Having Yellow Cake and Eating It Too
Great news! North Korea and the United States have reached a deal whereby North Korea will suspend their nuclear programs in exchange for a huge food aid package from the United States. This is obviously great news for those of us who fear nuclear proliferation (or just nuclear profusion when those weap0ns fall in the hands of irrational actors).
And though I haven’t done the math on this, I w0nder if there are perverse economic incentives going on here. 240,000 tons of food is a pretty sweet deal for a country like North Korea, in that it has a terrain that might never yield that amount of food in its annual GDP if it were behaving peacefully. In essence, North Korea has learned to trade threats for goods and services. North Korea is internalizing (and consuming) the negative externality created by the danger it poses. And this deal may incentivize North Korea to continue playing chicken with the developed world, continuing to balk and drag its feet until more and more sweeteners are added to the bounty. The question of how many times we have to pay for this deal remains to be answered.
Again, nuclear weaponry tends to screw up any and all rational calculus, and any deal that is struck (if it does in fact move the world towards nuclear containment) is probably worth it. But to what extent are we incentivizing other countries (cough cough, Iran) to seek and use the same bargaining chips? I think the outcome is to recruit and co-opt countries’ new leaders during times of transition, which are always the best moments to strike at an authoritarian regime.
The lessons we are learning in North Korea should not be ignored in the months leading up to the election as the GOP and Israel beat the drum for war against Iran. But learning these lessons of history hasn’t stopped Israel from coming out against diplomatic talks with Iran, saying it’s a waste of time, with the inevitable conclusion that we must launch a war. The hawks are trading heavily on the assumption that Iran poses a binary choice: either attack and they will be denied nukes or don’t attack and they will get a nuke. As always, the truth is much more complicated, and that causation may even be reversed. In recent history, Iran has always consolidated its domestic and allies’ support from the perception that the West is united against them (hence Ahmadinejad’s ridiculous Holocaust denial; he makes the West appear determined to oppose Iranian interests). Ahmadinejad will only have a better argument to make to Iran’s ruling religious leaders if a nuclear weapon appears to be the only way to ensure some measure of permanent security. The better option would lie in promoting some sort of imbalance of power and giving power to minority-party reformers who will have no interest in nuclear armament (and gravitate towards whatever argument against the status quo garners more popular support).
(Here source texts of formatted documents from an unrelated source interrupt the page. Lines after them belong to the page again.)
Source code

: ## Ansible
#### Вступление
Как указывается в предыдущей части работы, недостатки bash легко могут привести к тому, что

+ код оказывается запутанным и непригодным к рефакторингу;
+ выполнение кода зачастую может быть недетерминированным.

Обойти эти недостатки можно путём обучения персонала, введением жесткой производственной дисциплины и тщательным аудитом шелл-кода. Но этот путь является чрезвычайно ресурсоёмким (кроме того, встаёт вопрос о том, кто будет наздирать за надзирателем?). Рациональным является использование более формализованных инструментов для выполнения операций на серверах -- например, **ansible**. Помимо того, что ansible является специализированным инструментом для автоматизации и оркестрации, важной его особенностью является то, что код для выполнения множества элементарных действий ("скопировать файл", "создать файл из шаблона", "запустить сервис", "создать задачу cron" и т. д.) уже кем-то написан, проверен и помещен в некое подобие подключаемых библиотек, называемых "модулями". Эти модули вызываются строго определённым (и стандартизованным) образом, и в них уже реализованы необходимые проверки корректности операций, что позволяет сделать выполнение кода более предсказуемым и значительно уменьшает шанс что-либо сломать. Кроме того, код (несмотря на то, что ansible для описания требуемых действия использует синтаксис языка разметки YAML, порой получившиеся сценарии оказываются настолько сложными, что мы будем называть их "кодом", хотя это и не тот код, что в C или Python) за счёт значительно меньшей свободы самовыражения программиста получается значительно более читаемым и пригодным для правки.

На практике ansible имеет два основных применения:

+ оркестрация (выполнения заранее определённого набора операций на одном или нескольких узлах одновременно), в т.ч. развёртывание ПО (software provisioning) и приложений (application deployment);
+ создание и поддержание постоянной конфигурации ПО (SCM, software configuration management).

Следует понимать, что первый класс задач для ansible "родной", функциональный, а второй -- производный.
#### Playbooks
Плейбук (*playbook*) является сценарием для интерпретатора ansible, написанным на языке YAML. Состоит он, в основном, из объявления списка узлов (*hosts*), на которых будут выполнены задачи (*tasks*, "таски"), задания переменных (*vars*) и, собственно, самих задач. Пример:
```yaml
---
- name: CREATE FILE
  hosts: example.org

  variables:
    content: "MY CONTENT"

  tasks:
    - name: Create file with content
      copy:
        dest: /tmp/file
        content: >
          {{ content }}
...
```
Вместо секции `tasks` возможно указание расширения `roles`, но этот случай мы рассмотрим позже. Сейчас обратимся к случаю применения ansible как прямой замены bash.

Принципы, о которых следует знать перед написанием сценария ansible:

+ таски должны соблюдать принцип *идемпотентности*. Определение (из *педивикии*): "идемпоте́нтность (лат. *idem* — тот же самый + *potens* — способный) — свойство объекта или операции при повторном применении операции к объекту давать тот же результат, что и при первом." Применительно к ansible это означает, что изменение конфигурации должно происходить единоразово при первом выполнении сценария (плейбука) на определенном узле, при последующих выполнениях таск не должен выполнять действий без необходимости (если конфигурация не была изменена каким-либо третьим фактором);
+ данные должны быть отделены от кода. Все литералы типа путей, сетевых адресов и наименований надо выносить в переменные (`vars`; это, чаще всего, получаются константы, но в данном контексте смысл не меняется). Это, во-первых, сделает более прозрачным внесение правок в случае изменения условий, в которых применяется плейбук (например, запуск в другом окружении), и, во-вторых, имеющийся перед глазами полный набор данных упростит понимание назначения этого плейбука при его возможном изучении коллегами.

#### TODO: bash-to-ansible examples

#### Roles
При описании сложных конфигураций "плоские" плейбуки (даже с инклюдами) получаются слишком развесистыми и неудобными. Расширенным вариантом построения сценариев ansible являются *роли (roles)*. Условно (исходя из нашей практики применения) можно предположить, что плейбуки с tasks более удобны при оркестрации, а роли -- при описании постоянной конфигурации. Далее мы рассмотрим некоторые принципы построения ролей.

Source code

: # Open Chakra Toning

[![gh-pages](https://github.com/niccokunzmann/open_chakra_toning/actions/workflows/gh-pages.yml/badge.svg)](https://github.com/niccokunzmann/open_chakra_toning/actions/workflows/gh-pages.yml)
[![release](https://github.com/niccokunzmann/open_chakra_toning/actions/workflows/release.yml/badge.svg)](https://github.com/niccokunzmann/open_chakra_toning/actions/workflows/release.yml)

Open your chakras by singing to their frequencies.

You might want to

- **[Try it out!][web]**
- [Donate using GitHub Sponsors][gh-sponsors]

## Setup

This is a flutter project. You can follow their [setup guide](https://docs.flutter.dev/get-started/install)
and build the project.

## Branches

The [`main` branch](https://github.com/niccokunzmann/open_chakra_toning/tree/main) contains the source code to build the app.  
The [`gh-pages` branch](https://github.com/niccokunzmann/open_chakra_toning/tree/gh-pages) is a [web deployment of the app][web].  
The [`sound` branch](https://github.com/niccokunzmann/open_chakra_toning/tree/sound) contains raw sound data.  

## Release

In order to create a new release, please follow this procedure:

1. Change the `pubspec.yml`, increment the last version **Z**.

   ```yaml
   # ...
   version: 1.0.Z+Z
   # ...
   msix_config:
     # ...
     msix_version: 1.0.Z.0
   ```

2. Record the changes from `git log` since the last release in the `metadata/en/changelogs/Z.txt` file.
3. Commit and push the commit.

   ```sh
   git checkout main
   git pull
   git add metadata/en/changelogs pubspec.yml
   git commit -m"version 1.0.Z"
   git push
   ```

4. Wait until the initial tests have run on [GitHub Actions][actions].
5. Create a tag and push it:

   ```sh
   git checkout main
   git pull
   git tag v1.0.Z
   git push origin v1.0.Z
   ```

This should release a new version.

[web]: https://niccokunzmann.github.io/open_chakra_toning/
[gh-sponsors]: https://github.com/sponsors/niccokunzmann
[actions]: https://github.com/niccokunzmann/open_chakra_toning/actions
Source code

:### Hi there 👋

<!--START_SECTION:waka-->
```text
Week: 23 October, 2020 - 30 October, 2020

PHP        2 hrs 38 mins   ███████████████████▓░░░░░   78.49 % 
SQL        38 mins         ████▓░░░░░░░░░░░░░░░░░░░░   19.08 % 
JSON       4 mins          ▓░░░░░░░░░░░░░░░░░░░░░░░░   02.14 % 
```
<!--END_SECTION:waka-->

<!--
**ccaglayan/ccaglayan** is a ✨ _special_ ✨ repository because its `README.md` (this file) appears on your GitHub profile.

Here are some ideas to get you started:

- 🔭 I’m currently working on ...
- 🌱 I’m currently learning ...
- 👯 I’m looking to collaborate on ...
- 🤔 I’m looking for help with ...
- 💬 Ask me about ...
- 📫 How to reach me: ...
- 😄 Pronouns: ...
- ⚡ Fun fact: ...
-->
And in an ironic yet poetic parallel, the GOP is using the same tactic in America. They claim that war is the only route to peace available, and that all other options are a sign of weakness that will embolden the enemy. They claim that we must curtail our own liberties in order to accommodate religious extremists. To staunch conservatives, we can only promote freedom by removing the burden of taxation on the rich and powerful who lobby for special forms of non-taxation. And now colleges are the new pariahs because bastions of knowledge and free inquiry apparently make it hard for people to advance religious arguments.
War is peace. Freedom is slavery. Ignorance is strength.